Data records:
_ _ _ _

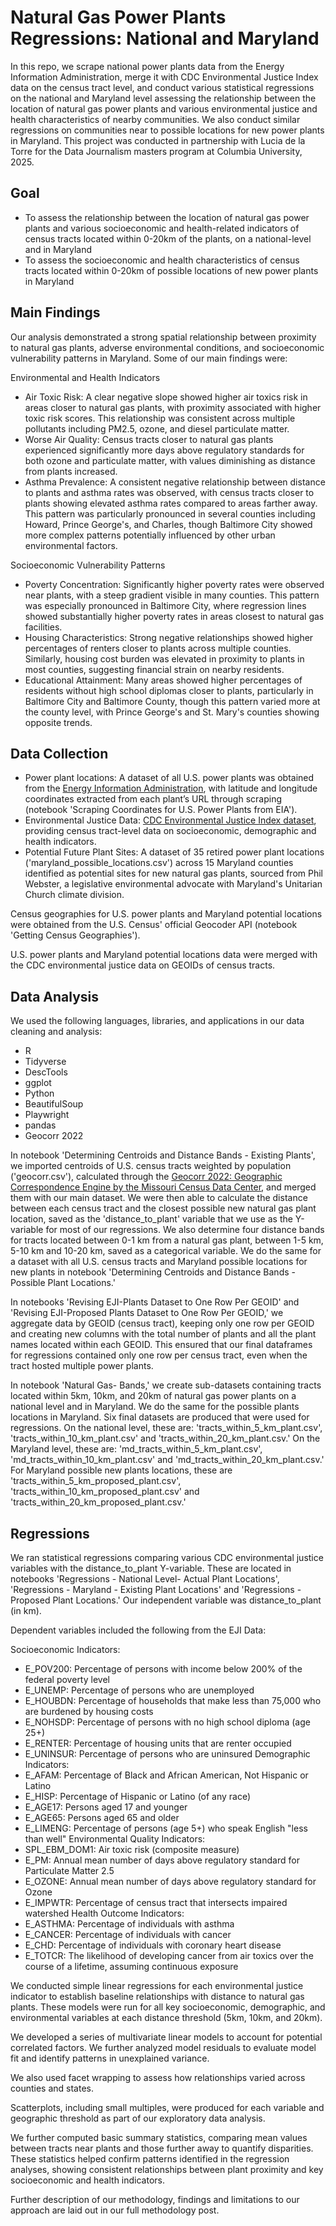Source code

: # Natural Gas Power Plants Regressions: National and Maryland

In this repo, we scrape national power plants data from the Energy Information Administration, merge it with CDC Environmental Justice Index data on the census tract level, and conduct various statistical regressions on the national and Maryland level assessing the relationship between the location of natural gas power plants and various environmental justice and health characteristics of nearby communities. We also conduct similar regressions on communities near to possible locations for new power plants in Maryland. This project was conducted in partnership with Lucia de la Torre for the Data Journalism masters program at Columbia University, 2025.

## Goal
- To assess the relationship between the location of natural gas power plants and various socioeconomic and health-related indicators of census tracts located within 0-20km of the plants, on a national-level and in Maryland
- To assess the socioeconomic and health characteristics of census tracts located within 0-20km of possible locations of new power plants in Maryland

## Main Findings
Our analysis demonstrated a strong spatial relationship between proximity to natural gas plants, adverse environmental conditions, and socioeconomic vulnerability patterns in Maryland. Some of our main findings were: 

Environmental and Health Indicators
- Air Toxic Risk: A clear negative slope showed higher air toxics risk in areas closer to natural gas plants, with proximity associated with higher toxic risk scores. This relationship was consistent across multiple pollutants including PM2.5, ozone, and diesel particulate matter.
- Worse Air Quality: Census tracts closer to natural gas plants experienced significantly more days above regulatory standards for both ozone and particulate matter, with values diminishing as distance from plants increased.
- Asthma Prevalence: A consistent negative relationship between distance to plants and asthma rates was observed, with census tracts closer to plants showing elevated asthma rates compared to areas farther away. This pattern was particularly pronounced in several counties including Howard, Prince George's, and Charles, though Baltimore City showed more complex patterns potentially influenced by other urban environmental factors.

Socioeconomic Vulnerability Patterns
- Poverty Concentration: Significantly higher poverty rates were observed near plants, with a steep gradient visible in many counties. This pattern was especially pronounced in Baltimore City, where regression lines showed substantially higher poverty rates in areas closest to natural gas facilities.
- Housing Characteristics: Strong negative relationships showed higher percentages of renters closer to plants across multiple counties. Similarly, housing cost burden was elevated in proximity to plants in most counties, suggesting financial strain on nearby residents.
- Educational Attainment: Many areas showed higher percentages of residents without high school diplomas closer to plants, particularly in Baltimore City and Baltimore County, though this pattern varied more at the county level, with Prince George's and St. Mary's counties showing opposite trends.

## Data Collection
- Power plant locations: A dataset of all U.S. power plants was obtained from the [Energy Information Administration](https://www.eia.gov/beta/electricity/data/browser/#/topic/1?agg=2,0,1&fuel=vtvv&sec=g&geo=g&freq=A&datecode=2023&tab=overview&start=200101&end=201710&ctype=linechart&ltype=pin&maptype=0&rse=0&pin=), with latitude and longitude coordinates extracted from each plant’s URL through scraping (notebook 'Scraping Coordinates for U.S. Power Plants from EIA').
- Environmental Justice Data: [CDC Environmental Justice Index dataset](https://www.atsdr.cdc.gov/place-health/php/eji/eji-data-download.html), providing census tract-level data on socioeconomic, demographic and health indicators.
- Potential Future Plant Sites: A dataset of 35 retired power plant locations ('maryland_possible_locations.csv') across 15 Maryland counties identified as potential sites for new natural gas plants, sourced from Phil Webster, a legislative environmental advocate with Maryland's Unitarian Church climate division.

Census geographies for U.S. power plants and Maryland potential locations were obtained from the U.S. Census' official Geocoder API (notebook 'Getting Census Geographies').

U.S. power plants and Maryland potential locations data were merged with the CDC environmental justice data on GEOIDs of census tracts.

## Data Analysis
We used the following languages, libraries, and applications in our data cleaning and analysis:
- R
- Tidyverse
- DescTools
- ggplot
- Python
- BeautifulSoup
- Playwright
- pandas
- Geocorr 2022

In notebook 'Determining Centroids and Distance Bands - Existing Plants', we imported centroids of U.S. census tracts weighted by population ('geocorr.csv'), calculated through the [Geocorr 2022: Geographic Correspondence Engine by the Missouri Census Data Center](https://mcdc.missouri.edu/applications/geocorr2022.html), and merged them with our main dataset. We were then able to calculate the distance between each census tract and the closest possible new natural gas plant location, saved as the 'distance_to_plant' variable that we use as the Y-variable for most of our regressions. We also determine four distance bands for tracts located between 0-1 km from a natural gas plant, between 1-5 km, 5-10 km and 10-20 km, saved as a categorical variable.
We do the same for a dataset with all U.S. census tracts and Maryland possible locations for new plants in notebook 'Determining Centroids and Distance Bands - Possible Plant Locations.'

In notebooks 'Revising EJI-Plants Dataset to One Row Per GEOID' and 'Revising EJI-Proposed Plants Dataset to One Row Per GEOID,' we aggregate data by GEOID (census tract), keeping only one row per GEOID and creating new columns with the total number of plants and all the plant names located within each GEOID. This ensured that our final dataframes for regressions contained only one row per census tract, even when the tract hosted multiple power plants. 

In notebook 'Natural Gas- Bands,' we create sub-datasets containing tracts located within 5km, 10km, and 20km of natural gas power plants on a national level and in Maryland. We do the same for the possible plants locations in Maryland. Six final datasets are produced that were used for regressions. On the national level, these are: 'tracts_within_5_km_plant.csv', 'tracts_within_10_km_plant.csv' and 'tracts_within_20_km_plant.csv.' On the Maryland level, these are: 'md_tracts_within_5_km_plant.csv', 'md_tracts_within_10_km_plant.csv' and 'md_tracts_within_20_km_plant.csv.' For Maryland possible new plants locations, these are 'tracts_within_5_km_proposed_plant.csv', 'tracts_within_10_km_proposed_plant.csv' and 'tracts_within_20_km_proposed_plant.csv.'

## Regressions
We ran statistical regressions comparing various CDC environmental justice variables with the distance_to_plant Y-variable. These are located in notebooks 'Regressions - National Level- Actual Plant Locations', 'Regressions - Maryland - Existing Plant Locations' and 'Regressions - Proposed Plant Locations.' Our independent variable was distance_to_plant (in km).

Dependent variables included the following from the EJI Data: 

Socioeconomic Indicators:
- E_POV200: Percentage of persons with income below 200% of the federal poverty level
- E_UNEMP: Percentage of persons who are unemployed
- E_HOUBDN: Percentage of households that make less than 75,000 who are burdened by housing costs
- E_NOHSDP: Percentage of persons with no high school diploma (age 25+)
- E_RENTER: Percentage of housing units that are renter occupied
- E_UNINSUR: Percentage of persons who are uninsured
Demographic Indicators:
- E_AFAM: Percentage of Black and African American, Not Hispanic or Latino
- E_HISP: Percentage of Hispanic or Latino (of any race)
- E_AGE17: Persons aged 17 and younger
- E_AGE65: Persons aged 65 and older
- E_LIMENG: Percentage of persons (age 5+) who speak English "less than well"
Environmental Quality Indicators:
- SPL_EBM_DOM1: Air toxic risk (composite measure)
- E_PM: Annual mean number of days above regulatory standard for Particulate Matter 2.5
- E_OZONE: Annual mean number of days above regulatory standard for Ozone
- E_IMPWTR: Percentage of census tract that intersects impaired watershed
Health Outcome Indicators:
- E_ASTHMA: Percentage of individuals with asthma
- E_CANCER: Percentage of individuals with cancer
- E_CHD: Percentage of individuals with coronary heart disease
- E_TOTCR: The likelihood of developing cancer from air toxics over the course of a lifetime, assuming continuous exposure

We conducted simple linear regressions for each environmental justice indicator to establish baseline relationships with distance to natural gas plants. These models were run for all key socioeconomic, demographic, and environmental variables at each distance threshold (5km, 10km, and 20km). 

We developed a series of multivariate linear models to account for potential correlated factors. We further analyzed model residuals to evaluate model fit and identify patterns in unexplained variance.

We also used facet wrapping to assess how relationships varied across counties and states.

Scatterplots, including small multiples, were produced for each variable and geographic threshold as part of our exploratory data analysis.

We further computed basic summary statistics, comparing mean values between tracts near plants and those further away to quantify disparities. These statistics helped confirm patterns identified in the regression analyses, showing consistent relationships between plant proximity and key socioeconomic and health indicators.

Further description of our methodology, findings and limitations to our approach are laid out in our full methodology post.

_ _ _ _

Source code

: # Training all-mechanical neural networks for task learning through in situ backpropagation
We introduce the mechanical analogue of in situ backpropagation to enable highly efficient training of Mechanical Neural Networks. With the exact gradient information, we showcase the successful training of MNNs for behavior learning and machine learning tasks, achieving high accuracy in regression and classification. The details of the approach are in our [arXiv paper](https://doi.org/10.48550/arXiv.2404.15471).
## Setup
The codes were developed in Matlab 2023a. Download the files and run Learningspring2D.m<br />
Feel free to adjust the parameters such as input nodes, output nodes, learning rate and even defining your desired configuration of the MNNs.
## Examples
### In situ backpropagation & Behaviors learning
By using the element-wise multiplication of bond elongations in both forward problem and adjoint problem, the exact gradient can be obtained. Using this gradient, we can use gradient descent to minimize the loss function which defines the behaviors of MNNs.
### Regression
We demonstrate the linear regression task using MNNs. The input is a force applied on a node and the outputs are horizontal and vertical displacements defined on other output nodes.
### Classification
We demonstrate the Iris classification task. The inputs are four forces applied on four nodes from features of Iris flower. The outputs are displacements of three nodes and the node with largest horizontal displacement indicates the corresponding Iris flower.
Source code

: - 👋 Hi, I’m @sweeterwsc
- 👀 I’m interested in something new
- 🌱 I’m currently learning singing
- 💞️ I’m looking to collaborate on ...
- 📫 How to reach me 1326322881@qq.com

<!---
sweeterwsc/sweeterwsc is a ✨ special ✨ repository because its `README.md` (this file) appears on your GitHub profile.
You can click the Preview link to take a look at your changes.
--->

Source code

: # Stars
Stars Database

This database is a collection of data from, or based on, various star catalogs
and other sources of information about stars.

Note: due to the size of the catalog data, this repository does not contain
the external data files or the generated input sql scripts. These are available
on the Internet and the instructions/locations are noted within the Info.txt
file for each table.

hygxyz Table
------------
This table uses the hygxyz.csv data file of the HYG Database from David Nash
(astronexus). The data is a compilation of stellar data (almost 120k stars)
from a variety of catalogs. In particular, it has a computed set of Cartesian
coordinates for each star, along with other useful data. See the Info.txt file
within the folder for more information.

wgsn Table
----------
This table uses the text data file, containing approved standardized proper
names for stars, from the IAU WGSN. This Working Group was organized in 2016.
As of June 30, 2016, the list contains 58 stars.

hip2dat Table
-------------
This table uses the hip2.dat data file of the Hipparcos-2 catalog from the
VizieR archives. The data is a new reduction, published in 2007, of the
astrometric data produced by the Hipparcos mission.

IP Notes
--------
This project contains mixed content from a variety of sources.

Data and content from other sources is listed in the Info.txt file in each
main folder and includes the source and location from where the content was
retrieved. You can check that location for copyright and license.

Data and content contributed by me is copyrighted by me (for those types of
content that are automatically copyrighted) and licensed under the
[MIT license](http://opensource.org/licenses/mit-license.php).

_ _ _ _

■ Work order: Scan the lines above for the word "Hispanic", then copy each line that has it.

■ Result of this task:
- E_AFAM: Percentage of Black and African American, Not Hispanic or Latino
- E_HISP: Percentage of Hispanic or Latino (of any race)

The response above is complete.